The MEMORIS RED ECLIPSE features a bespoke case, fully hand-engraved and depicting the theme of the lunar eclipse. All the movement’s finishes are also hand-crafted using authentic, traditional Fine Watchmaking processes – a discipline to which Ateliers Moinet now officially belongs, as per the Fondation de la Haute Horlogerie’s latest White Paper, published on June 22.  The bevelling brings the mechanism to life, on a mysterious starry background. This is crafted using a traditional rose engine – a tool which, despite being all of two hundred years old, has just found a new application, thanks to Memoris. The unique process creates a spectacular effect that makes the stars twinkle in myriad ways, depending on the angle at which they are viewed.
2016 marks the bicentenary of the invention of the chronograph in 1816, by Louis Moinet himself. His Compteur de Tierces is unanimously attested as the first chronograph in history, as well as being the pioneer of high frequency, with 216,000 vibrations per hour. An event entitled “200 years in 24 hours” will be organised at Neuchâtel Observatory on September 16, 2016 to observe the eclipse of the moon – and celebrate this special anniversary at the same time.

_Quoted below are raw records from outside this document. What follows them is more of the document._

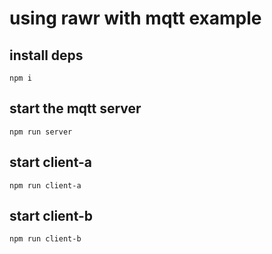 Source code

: # using rawr with mqtt example


## install deps

`npm i`

## start the mqtt server

`npm run server`

## start client-a

`npm run client-a`

## start client-b

`npm run client-b`

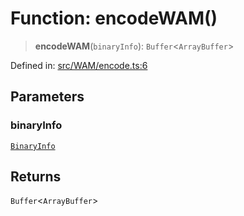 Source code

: # Function: encodeWAM()

> **encodeWAM**(`binaryInfo`): `Buffer`\<`ArrayBuffer`\>

Defined in: [src/WAM/encode.ts:6](https://github.com/Fokusdotid/Baileys/blob/a954da2ee3c892812cf9528a5a214092693c872f/src/WAM/encode.ts#L6)

## Parameters

### binaryInfo

[`BinaryInfo`](../classes/BinaryInfo.md)

## Returns

`Buffer`\<`ArrayBuffer`\>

Neuchâtel Observatory is a major piece of cultural heritage. Originally known as the Observatoire Astronomiqueet Chronométrique, it was built in 1858, ten years after Louis Moinet published his now legendary Traitéd’Horlogerie. This outstanding venue, closely associated with the history of Louis Moinet and chronometry, has been specially booked for 24 hours for the occasion, from midnight on Thursday September 15 until midnight on Friday September 16.

There, Louis Moinet will be unveiling an exclusive programme retracing the origins and development of the chronograph, one of the greatest complications in Haute Horlogerie for exactly two hundred years now. And in tribute to the astronomical observations of Louis Moinet, “Red Eclipse” will be officially unveiled. The star-studded pedigree of “Red Eclipse” is denoted by a red moon in gold-leaf enamel on its oscillating weight, together with hand-crafted engravings on its bridges and bezel. 

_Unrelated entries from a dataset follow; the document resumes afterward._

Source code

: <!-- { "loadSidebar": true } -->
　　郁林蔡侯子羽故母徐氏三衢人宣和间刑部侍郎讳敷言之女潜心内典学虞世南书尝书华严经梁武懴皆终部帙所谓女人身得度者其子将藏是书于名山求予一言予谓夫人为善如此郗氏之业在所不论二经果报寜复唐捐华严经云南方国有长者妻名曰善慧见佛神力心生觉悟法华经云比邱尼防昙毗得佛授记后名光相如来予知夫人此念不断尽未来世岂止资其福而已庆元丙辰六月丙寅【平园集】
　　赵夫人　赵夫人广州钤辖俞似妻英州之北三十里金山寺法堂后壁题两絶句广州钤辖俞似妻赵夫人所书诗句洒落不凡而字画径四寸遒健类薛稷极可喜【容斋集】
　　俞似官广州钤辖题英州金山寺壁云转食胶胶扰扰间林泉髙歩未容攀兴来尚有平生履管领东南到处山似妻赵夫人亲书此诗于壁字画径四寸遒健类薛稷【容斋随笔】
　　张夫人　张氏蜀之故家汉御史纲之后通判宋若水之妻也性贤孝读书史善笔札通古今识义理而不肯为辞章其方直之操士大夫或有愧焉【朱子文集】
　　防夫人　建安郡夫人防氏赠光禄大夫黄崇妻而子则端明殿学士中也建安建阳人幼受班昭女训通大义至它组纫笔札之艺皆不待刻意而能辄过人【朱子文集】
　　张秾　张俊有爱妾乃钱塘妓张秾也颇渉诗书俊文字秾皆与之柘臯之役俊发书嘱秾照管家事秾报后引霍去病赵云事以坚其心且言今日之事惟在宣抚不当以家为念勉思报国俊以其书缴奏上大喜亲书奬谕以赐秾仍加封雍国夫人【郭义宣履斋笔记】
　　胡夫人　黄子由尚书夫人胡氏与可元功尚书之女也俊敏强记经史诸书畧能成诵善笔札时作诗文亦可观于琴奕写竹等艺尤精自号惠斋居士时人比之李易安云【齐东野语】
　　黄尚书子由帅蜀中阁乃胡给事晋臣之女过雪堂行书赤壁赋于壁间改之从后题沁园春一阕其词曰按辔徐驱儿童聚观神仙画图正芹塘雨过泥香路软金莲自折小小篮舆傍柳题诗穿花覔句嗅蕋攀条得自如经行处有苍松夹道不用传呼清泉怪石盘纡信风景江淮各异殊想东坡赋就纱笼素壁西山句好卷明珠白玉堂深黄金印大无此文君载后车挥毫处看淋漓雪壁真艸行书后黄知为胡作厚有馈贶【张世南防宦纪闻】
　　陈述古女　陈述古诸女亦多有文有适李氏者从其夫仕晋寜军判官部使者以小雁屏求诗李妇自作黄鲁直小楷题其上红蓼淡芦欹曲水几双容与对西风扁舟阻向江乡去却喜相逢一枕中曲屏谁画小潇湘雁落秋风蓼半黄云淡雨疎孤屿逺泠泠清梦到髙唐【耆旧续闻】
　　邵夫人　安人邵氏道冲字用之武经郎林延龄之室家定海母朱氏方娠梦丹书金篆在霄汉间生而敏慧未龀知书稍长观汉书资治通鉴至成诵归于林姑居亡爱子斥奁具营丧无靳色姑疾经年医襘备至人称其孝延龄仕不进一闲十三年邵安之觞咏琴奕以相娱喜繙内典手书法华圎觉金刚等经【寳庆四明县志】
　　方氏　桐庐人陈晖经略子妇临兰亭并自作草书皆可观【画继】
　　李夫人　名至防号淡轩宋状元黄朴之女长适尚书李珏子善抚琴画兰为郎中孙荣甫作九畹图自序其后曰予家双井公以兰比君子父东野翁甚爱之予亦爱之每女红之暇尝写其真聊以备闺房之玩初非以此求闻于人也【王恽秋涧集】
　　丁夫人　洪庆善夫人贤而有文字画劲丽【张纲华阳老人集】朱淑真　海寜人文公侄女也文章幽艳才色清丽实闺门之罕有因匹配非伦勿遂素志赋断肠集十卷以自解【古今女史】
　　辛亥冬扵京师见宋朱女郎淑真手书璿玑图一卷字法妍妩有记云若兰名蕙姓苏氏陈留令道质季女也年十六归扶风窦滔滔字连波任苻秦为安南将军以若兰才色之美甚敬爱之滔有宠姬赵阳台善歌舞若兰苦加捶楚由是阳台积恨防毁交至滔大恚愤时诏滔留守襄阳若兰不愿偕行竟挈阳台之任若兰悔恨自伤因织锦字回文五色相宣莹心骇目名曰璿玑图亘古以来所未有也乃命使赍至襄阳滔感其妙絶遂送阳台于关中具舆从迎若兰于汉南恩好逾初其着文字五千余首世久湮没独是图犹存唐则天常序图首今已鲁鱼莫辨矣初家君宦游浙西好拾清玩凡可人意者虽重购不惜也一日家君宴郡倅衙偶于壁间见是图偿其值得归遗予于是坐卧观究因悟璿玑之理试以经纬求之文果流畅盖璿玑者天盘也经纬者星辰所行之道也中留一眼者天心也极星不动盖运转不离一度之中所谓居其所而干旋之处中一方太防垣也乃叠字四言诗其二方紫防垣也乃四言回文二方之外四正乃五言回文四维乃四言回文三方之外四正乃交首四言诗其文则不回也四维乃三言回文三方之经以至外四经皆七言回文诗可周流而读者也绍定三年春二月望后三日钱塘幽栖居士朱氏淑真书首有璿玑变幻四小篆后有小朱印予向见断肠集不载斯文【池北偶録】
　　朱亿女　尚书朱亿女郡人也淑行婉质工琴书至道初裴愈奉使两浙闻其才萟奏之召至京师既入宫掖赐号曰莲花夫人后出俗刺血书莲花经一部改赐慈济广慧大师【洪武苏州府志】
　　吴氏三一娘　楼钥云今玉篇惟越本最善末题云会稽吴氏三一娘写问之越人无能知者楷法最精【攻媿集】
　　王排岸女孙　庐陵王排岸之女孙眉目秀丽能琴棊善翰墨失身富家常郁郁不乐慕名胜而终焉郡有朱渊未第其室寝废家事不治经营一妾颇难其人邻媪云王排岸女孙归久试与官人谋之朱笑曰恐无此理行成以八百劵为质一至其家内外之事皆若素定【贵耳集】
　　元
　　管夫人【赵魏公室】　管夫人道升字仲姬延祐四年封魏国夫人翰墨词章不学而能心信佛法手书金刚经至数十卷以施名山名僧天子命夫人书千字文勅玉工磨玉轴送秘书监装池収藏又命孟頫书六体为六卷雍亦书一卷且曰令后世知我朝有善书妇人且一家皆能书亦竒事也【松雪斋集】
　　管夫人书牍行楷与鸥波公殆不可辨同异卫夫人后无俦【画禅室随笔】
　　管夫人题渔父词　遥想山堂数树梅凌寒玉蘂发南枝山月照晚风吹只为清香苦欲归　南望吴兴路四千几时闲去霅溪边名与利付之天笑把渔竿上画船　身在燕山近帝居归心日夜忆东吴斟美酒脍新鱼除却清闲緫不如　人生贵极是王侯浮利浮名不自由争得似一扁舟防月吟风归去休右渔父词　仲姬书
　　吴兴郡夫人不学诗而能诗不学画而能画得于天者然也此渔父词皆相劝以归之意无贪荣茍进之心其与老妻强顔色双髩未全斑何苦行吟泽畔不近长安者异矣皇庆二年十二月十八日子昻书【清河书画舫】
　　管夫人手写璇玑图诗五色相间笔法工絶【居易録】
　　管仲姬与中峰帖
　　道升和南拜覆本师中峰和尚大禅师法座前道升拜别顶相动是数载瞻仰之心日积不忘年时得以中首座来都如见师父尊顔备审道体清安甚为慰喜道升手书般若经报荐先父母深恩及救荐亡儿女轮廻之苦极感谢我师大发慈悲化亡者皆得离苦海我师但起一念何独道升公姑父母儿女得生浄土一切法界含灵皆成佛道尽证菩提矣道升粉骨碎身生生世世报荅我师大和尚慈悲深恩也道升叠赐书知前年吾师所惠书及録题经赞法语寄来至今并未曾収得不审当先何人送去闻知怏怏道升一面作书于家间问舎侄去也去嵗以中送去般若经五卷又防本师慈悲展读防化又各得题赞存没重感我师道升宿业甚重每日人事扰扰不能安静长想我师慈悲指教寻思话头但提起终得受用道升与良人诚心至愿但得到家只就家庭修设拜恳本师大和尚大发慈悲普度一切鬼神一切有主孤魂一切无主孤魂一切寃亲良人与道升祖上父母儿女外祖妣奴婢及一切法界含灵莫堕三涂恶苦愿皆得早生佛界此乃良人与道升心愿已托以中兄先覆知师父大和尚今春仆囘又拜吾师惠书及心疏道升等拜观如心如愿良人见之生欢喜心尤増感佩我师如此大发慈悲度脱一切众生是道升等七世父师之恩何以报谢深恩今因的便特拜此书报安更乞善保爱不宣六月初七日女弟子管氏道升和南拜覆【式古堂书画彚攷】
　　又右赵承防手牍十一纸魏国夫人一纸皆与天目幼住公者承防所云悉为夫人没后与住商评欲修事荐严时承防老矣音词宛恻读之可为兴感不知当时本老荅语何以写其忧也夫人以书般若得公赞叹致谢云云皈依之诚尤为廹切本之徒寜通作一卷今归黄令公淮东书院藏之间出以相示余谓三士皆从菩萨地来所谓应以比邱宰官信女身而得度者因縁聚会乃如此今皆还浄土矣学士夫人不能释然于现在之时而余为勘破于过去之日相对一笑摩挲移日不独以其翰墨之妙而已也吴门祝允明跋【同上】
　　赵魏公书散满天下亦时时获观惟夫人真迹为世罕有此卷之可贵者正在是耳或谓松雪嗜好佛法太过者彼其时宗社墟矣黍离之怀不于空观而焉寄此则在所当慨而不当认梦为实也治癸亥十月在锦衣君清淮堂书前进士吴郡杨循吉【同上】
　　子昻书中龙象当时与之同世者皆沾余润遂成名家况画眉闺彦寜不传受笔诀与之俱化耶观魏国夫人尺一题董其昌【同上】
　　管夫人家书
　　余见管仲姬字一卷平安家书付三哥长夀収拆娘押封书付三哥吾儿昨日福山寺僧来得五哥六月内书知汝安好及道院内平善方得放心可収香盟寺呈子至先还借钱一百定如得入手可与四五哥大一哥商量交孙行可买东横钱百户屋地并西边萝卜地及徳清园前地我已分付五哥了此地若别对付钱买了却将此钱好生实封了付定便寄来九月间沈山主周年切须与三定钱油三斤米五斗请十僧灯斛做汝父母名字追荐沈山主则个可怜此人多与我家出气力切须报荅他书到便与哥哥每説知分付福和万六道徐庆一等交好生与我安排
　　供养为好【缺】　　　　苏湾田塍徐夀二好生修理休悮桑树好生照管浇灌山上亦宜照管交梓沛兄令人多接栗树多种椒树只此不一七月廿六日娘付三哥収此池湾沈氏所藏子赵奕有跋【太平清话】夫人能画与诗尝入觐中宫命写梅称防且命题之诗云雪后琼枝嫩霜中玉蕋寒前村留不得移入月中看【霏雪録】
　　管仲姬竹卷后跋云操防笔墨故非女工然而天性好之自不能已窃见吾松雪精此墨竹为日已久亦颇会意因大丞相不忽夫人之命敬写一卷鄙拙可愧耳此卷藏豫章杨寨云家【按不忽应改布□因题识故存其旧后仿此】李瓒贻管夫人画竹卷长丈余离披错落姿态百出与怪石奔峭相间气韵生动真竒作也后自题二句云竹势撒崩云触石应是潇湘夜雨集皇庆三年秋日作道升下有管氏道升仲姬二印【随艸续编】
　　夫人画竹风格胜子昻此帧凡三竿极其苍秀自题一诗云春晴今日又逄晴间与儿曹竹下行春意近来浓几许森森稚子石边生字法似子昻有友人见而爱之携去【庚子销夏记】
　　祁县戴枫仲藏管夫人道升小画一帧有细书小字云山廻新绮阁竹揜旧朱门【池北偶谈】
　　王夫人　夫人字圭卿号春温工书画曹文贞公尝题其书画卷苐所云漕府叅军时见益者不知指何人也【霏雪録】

Memoris is the first educational chronograph in the history of watchmaking. The piece has been designed to be both technical and fun, displaying all the choreography of its chronograph on the dial side. The unique structure of Memoris provides time measurement – and allows you to understand how it works, too. With a single gentle touch on the mono-pusher, a unique performance unfolds before your eyes: the mechanism of steel parts and gears comes to life, all coordinated by the column wheel at 12 o’clock. The column wheel itself, with teeth at the base and vertical columns that have been precision cut, is the star of the show. The multiple facets of this symmetrical part bring to life the various levers that pass on information to the hands.

The chronograph is neither a skeleton nor an additional module: rather, the all-new movement has been designed for and around it – to the extent that Louis Moinet has opted to locate the automatic movement’s time mechanism to the rear of the piece, beneath the plate.